Babingley has had two Church of England churches: a 14th-century parish church and a 19th-century mission church.

The 14th-century parish church of St Felix was used for worship until the 19th century and is now a ruin. It is in a field near the River Babingley and is now part of the nearby Sandringham estate. It is said to be the site of the first Christian church to be built in Norfolk. The surviving ruin, however, is mainly 14th-century Decorated Gothic, with a 15th-century south porch built of brick. The chancel was described as "decayed" in a survey of 1602 and "dilapidated" by 1752. The last rector, James Sharp, was appointed in 1732. According to Nikolaus Pevsner there is a record of an attempt to repair the church in 1849. A photograph taken in 1949 shows it still partially roofed, but the building is now entirely roofless.
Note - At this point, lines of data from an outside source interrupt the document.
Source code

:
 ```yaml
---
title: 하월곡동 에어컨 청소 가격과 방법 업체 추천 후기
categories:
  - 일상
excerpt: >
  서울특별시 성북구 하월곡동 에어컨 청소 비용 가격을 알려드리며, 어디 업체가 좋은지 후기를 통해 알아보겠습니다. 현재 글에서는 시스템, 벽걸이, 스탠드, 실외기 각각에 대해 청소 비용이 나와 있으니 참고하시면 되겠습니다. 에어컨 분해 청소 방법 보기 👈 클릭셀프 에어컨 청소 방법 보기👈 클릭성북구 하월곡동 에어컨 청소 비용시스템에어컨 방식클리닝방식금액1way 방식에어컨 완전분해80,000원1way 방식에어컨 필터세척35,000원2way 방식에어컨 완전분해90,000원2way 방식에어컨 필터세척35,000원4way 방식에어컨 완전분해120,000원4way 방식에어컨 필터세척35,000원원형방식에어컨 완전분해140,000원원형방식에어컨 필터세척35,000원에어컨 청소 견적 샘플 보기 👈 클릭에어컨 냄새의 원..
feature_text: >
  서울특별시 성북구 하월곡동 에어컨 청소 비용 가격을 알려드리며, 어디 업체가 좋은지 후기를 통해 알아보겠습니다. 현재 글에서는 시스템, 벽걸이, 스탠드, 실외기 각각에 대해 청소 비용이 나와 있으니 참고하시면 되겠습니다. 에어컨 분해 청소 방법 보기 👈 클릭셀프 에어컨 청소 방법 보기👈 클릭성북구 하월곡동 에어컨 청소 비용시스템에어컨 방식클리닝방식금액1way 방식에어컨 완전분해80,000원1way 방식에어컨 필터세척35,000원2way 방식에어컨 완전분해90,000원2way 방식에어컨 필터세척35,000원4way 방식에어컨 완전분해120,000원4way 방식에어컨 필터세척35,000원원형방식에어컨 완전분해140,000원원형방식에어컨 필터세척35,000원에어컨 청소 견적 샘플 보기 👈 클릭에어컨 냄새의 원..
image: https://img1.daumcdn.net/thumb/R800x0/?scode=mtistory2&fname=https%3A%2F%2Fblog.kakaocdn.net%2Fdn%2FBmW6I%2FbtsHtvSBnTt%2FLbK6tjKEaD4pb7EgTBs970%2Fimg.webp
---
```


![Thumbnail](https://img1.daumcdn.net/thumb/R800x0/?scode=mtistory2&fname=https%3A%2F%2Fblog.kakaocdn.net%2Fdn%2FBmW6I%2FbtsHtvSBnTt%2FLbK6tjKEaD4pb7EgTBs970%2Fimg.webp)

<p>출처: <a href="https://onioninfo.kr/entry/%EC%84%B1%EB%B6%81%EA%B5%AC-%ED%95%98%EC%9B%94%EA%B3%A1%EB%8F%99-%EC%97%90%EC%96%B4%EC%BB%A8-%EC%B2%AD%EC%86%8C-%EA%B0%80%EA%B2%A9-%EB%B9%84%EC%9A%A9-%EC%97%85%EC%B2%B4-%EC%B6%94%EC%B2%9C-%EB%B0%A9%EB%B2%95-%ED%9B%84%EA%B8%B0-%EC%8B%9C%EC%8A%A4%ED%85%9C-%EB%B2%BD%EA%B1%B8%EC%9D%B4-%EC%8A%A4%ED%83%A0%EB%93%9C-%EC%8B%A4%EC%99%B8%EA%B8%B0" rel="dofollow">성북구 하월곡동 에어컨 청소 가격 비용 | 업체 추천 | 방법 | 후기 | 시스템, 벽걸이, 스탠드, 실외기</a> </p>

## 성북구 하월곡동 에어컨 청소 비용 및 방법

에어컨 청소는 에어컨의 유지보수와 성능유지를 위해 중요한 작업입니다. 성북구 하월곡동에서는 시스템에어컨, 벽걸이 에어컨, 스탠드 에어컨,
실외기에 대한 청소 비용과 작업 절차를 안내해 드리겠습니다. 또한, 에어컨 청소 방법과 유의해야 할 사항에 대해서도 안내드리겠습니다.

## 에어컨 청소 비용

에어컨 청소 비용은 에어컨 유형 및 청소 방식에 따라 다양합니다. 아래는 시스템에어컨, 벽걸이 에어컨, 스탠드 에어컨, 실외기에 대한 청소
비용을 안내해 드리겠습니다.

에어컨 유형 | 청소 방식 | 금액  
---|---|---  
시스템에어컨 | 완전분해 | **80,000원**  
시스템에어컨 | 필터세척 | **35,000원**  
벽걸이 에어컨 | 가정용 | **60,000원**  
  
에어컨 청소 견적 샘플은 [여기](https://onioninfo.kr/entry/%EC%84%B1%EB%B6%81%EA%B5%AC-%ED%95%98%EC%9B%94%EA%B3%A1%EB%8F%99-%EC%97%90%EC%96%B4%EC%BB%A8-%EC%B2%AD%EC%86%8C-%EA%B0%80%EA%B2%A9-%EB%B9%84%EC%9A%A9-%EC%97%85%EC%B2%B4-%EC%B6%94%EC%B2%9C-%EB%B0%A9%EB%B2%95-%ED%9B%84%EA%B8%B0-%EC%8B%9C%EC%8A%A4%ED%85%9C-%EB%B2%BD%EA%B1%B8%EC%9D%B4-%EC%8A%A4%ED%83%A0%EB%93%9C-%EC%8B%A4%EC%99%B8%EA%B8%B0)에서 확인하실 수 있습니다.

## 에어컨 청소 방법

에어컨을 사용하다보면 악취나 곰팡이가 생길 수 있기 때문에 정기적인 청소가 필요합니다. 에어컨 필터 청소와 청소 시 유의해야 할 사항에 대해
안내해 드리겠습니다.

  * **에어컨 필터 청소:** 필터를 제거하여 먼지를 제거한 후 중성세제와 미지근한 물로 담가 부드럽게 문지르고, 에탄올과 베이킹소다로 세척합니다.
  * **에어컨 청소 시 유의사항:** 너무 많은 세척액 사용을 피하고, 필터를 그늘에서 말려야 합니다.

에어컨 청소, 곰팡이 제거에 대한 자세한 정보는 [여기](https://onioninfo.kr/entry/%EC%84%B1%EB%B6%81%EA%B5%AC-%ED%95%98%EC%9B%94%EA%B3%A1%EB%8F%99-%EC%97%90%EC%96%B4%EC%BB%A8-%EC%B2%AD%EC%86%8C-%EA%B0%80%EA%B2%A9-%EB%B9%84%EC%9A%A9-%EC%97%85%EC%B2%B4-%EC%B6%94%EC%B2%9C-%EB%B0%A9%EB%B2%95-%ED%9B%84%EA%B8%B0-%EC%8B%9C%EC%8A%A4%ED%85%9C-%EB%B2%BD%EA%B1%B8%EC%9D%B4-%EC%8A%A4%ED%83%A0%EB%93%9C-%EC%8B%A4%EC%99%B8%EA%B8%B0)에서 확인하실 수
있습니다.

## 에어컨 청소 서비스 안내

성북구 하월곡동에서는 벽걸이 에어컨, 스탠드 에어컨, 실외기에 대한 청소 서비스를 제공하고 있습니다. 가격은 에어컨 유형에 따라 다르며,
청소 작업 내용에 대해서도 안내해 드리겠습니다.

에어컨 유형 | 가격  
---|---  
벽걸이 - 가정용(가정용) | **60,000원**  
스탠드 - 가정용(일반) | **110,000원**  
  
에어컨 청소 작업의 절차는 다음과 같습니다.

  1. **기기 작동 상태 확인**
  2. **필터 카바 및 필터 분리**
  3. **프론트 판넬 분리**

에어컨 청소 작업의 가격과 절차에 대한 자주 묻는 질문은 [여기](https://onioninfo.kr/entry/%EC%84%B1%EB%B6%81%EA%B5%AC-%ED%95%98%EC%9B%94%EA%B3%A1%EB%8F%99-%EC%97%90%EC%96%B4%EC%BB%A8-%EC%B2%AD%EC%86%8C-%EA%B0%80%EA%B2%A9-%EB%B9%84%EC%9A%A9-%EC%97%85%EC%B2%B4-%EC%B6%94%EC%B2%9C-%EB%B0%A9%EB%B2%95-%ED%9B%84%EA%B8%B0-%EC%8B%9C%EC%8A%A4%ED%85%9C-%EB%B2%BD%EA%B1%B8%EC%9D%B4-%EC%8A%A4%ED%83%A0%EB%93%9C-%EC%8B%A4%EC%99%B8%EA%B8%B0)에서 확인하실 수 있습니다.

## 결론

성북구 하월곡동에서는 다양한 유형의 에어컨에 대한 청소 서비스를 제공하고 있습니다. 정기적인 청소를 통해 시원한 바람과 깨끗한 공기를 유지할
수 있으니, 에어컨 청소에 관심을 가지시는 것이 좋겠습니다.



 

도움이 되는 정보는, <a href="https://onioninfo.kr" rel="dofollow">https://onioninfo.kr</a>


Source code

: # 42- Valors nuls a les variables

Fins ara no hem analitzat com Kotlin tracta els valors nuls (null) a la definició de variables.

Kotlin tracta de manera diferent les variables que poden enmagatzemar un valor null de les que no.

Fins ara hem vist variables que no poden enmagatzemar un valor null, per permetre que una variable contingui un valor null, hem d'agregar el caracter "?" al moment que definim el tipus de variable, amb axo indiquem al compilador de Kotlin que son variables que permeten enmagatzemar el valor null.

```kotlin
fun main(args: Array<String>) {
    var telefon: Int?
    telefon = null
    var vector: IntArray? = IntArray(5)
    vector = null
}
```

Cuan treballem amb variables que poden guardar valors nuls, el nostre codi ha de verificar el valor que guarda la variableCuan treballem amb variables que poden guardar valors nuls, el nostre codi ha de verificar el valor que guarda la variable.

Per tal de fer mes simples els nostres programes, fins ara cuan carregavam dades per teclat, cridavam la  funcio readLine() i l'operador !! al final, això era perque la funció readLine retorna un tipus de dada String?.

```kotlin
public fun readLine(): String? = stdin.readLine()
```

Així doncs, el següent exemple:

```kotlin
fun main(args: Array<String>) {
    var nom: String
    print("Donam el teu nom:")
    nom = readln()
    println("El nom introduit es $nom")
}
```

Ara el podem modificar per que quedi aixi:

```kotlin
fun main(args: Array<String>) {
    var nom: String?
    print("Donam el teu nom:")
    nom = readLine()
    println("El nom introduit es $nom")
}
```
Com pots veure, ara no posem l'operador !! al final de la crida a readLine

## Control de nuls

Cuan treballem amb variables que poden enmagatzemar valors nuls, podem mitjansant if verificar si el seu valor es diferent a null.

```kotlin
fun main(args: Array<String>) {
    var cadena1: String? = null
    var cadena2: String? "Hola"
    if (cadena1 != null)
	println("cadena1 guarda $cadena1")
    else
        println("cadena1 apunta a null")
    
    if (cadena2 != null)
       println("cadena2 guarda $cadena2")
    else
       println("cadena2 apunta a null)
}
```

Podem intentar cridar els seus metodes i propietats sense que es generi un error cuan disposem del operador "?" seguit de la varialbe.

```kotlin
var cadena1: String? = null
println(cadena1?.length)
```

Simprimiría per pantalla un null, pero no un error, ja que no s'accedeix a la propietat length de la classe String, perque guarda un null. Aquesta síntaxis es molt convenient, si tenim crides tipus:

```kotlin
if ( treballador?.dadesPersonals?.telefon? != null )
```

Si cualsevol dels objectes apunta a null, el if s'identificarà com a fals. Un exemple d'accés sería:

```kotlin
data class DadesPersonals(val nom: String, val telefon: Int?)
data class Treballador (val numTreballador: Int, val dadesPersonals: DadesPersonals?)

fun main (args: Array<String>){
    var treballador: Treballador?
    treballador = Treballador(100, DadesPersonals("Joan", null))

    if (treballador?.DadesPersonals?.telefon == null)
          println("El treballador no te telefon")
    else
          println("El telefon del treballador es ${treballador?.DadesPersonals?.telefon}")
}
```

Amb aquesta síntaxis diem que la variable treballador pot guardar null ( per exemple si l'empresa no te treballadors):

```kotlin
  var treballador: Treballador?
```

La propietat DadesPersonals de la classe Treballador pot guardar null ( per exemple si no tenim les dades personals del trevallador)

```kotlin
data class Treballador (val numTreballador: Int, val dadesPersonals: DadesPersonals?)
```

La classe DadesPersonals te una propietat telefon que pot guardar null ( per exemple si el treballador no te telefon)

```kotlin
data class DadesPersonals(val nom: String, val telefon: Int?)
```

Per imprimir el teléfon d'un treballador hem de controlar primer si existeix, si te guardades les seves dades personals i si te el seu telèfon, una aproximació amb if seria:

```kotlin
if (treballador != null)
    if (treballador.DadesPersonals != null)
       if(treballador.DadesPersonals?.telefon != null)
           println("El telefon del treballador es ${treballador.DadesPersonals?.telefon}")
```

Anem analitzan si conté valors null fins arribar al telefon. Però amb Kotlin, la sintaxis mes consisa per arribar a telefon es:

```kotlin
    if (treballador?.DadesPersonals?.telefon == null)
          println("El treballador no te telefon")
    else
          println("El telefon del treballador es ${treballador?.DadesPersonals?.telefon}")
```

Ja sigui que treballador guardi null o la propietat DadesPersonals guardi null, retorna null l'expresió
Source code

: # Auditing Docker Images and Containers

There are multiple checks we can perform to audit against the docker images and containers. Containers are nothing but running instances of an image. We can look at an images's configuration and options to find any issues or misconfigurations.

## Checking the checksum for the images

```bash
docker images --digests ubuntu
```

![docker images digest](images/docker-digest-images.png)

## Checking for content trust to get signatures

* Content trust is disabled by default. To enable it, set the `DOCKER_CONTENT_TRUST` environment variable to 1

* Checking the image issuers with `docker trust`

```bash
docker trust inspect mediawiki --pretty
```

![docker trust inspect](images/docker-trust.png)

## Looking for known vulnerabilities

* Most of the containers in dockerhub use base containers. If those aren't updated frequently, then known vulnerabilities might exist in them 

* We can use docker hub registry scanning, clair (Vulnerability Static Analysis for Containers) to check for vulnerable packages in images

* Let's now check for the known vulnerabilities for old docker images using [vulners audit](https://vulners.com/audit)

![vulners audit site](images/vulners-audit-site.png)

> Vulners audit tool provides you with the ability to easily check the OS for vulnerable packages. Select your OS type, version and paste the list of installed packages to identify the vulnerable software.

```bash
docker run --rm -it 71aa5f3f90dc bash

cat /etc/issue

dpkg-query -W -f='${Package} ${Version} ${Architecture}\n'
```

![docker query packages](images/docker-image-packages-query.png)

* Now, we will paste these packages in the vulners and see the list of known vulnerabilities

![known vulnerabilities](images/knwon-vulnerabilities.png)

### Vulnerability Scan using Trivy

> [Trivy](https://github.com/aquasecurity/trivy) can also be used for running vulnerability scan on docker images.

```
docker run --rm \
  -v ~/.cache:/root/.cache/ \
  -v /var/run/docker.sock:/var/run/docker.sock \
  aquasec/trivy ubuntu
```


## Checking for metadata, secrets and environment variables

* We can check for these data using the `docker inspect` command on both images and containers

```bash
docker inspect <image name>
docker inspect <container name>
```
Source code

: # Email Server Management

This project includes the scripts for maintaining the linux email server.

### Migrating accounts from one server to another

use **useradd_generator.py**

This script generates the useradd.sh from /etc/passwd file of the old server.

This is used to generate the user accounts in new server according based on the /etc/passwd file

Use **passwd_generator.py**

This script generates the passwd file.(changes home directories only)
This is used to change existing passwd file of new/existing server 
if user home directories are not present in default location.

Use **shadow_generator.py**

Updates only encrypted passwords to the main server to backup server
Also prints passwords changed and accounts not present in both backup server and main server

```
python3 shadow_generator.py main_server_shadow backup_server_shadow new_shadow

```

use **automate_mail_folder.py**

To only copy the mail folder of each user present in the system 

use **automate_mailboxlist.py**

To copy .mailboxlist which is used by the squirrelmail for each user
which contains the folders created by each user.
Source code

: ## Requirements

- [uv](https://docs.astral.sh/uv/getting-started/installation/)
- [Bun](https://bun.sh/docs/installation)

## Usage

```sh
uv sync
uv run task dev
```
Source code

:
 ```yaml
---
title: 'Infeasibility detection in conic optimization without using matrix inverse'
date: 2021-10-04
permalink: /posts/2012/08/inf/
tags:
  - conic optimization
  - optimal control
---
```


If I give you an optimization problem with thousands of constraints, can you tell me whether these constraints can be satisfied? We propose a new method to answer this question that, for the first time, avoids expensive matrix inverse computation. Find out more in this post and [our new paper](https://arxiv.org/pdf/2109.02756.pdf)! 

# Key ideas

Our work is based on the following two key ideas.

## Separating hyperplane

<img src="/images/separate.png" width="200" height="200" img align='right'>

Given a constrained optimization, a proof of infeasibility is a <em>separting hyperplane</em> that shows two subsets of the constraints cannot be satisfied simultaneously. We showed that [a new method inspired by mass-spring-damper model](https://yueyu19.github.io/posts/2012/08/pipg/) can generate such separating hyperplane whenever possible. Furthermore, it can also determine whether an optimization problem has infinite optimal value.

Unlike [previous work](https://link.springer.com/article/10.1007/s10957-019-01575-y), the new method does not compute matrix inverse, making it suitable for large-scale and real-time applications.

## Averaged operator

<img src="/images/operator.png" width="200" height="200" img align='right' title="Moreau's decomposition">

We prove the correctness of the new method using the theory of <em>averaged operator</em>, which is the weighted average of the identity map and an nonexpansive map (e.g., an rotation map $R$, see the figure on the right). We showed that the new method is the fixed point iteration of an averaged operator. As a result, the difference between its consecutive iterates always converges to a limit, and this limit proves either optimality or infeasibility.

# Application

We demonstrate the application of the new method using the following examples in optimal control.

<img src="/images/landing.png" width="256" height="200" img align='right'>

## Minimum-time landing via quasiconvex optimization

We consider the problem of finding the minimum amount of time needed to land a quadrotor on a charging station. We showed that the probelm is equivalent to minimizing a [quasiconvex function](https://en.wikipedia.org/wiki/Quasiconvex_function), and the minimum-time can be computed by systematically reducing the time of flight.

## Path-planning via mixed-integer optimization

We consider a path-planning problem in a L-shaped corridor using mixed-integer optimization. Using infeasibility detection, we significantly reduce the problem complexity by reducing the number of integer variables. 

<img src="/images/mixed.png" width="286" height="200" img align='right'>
The church consisted of a nave, north and south aisles with two-bay arcade, chancel, and west tower. The chancel was taller and higher than the nave. While the church was still in use the north aisle was demolished and its arcade blocked. The chancel arch has been bricked up and a Decorated Gothic window from the south side of the chancel re-set in the brickwork.

In 1880 a new mission church of SS Mary and Felix was built by the main road. It has a timber frame clad with corrugated iron. Unusual among "tin tabernacles", this one has a thatched roof.

After the new church was consecrated the 14th-century one was abandoned. Its condition has significantly declined since the 1970s, and what remains now is the 14th-century tower and empty shell of the nave and south aisle. It is one of several church ruins in west Norfolk that the artist John Piper painted in the early 1980s. Since then ivy has grown over much of the ruin, including all of the tower. It is a Grade I listed building and a scheduled monument.

==Butler's Cross==
Butler's Cross is the base and broken shaft of a medieval stone boundary cross. It is on a traffic island at the junction where the minor road to West Newton meets the A149 main road. Its name is derived from that of the de Boteler family, who held the manor of West Hall, Babingley from the mid-13th-century.

==See also==
- List of lost settlements in Norfolk

==Sources==
- Batcock, Neil (1992). "Ruined and Disused Churches Of Norfolk"
- Blomefield, Francis (1808). "An Essay Towards A Topographical History of the County of Norfolk"
- Pevsner, Nikolaus (1962). "North-West and South Norfolk"
- Powicke, F. Maurice (1961). "Handbook of British Chronology"
- Walsh, Michael (2007). "A New Dictionary of Saints: East and West"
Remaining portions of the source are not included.